Hi SIS,
Thank you for your inquiry! You raise pivotal issues about rail voltage and this bears some explanation.
Now, for more power on an amplifier you need more volts on the rails, so you can swing more voltage across the load. The peak to peak voltage across a nominall 8R load gives power, according to the voltage squared and then divided by 64. So 80Vpp gives us precisely 100W into 8R.
To swing more voltage across a load, you naturally create a higher current, since current, by Ohm's Law, is volts/resistance. More current and more volts generally means a bigger output device, or, in the case of most solid state amplifiers, more output devices of the same size.
So it is with the AKSAs. The 55W has a single output pair, one npn and the other pnp. The 100W has two output pairs, two matched npns, and two matched pnps, to accommodate the higher voltage and the higher current.
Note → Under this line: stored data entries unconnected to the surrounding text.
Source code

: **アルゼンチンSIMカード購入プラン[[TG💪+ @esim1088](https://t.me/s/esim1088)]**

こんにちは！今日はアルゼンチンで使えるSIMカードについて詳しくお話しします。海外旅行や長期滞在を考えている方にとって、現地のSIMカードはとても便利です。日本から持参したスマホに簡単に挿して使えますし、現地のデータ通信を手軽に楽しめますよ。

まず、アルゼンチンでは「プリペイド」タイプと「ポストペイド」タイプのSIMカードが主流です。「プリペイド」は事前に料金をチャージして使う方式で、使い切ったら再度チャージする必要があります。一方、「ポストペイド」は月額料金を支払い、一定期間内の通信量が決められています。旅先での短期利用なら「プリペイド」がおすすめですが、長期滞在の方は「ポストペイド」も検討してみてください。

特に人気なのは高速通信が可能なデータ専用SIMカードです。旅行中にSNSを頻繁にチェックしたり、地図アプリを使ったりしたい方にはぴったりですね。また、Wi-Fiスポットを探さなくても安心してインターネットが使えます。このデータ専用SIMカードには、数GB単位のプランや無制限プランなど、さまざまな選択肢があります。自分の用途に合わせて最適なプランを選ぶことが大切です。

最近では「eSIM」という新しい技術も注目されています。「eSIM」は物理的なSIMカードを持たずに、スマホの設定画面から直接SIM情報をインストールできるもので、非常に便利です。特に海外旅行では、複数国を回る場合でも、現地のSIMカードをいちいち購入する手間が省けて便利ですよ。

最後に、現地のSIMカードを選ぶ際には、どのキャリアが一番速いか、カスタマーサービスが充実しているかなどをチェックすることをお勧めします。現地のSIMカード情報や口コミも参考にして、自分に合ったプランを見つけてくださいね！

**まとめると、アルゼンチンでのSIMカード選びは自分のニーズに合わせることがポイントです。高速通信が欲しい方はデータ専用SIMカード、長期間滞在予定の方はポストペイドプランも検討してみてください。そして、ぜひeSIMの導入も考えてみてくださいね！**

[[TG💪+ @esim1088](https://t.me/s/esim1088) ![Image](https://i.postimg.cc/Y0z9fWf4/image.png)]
And here's the rub; 300VA transformers with 33-0-33Vac secondaries will generate around 50V rails on a SS amplifier, and this is too much for the single output pair on a 55W AKSA. This high voltage will create large currents through the load, and all this current - up to about 6A - will pass through just one device at a time on the 55W, rather than being nicely shared on the 100W. At this high voltage and current, you will invoke a failure mode called secondary breakdown, and the output devices will lay down their lives to protect the fuses.......
Don't do it!
If you have the large transformers, go for the 100W AKSA because it is designed for precisely these trafos!